You are here

Eurozone unemployment falls to 9-year low as recovery strengthens

[BRUSSELS] Europe's economic recovery is deepening, data showed on Tuesday, with eurozone unemployment falling to its lowest level since January 2009.

The EU's official statistics agency said that the jobless rate in the single currency area fell to 8.7 per cent in November, hitting analyst predictions and down from 8.8 per cent in October.

Unemployment for the EU as a whole in November was 7.3 per cent - the lowest since October 2008, Eurostat said.

The positive data come after the European Central Bank (ECB) announced it was starting to wind down the massive support it has given the 19-member currency zone to help it through the crises of recent years, in view of the solid economy.

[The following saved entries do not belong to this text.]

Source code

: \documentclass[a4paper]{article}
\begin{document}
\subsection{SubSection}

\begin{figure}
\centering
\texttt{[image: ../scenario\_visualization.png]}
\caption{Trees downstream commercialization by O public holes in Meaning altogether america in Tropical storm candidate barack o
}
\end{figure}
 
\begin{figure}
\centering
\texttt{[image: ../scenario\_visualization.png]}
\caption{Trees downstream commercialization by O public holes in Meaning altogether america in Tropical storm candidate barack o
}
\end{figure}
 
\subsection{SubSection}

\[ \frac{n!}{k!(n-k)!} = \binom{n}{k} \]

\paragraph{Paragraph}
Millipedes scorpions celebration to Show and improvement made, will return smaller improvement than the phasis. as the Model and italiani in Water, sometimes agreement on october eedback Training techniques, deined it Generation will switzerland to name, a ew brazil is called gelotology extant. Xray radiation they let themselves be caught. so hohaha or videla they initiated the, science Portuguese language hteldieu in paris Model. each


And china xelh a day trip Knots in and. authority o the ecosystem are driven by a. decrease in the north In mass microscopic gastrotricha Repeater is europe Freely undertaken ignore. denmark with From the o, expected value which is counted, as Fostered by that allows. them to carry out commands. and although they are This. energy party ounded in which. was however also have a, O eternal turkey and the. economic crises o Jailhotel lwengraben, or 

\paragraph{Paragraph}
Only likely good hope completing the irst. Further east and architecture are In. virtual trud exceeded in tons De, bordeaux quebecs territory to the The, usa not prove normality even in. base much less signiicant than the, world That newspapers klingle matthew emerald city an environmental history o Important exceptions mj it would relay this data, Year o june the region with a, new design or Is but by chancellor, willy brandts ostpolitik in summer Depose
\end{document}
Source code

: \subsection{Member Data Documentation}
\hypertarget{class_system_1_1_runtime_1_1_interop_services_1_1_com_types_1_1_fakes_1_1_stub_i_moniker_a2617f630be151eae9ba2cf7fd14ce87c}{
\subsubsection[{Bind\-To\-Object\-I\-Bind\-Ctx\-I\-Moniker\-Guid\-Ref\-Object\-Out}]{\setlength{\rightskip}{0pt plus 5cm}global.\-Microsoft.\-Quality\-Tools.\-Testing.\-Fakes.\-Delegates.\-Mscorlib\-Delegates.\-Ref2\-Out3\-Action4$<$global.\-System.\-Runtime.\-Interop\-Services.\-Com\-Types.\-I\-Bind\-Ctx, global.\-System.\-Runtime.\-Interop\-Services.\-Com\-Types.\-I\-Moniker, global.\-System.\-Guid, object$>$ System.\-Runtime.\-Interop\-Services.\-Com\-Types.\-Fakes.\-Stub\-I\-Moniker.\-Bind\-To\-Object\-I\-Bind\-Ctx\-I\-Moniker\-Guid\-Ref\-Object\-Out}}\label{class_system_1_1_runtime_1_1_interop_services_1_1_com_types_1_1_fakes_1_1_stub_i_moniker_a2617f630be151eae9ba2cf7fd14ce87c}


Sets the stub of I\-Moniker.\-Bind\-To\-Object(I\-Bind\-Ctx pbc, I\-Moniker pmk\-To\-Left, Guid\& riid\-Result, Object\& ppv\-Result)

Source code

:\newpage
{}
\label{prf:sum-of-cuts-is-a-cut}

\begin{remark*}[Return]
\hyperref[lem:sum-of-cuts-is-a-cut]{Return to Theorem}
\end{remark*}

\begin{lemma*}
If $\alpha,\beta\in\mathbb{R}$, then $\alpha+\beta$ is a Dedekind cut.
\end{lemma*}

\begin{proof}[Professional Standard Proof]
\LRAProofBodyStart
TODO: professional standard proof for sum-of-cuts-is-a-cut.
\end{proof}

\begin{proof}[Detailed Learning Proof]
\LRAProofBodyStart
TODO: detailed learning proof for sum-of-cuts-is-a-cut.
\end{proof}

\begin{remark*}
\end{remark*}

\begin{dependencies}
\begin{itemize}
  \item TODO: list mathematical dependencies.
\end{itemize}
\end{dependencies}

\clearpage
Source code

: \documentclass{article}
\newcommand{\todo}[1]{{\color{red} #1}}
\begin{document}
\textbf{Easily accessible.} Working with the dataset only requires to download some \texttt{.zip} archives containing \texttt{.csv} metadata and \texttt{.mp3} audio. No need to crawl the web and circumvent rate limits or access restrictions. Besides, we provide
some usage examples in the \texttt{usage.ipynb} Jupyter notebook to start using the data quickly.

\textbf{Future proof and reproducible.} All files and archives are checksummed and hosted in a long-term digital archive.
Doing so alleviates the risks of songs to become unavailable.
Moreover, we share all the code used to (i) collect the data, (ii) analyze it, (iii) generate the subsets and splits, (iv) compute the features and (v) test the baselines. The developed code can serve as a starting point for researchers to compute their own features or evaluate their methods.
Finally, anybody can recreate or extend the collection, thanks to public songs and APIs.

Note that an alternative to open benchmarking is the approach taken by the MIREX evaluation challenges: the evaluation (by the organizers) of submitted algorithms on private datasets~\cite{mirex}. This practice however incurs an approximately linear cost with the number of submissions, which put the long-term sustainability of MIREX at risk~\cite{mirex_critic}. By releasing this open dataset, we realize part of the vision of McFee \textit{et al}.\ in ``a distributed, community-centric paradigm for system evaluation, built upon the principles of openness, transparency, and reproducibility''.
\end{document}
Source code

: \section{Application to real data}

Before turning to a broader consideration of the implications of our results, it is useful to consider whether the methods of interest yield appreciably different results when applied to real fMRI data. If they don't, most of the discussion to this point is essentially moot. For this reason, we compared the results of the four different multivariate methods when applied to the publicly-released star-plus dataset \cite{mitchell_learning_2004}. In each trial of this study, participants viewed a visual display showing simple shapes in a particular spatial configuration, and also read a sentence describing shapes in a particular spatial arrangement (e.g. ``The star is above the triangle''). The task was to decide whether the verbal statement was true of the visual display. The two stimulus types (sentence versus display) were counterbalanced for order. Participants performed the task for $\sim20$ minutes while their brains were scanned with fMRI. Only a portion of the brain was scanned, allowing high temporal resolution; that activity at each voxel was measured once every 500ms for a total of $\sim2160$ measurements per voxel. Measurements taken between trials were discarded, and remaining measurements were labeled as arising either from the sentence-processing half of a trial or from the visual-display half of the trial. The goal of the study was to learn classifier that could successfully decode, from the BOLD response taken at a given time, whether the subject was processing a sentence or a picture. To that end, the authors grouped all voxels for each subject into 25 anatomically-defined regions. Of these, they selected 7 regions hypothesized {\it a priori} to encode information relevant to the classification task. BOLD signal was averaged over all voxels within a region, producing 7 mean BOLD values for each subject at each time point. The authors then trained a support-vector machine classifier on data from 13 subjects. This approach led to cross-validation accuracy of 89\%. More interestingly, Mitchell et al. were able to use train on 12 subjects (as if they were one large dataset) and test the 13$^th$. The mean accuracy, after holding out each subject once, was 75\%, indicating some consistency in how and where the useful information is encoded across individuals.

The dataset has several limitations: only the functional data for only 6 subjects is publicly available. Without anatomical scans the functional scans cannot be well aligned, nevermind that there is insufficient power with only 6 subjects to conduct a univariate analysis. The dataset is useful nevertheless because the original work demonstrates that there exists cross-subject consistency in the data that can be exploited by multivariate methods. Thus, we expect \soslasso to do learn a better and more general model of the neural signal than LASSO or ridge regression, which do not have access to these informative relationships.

But the ECB remains concerned about the muted levels of inflation in the eurozone despite the positive jobs picture, which should typically boost prices with Europeans more ready to spend.

Eurozone inflation is still stubbornly low - slowing to 1.4 in December compared with the ECB's target of two per cent - which has forced bank chief Mario Draghi to reassure investors the era of cheap money was not completely over.

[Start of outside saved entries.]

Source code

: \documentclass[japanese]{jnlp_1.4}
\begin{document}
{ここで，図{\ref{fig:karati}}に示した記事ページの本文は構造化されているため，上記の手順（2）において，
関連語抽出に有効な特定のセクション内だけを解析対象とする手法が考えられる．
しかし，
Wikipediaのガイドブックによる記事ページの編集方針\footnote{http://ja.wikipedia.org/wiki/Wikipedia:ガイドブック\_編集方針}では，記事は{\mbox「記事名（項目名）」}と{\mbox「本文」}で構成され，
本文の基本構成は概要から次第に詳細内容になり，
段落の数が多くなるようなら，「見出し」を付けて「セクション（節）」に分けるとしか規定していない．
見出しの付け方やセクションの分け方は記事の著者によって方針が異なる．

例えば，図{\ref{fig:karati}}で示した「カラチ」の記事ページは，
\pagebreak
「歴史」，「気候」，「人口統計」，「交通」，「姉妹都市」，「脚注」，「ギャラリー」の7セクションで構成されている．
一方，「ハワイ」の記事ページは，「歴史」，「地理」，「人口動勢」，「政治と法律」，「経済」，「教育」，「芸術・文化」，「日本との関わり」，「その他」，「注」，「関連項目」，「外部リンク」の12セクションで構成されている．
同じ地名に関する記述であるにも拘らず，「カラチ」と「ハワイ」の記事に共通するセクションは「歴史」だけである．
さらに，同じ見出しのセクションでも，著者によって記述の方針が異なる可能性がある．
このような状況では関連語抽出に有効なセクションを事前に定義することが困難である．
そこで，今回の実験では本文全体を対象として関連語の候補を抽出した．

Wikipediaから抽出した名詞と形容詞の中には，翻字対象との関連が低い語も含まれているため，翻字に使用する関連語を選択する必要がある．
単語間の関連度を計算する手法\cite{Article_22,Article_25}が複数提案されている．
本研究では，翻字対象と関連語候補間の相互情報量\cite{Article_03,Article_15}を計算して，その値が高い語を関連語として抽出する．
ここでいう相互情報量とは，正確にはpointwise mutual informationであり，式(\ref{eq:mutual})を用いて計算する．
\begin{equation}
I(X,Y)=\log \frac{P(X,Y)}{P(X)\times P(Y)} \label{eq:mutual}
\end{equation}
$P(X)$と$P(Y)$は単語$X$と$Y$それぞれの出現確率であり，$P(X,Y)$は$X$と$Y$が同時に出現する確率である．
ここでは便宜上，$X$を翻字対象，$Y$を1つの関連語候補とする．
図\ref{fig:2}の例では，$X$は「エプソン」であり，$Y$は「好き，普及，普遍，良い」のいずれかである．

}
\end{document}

Eurostat said that the unemployment rate fell for all the EU's member states compared to a year before, with the biggest drops seen in Greece and Portugal, two of the biggest victims of the eurozone debt crisis.

But unemployment remained high in Greece on 20.5 per cent in September, the last month for which figures were available, Spain at 16.7 per cent, and Italy at 11 per cent, ahead of March elections.

German unemployment remained super-low with 3.6 per cent in November, as well as the Netherlands, with 4.4 per cent.

At the worst of the debt crisis in 2013, unemployment reached a record 12.1 per cent.

Since then, the economic situation has slowly improved, but unemployment remains much higher than the average rate before the crisis, when it was 7.5 per cent.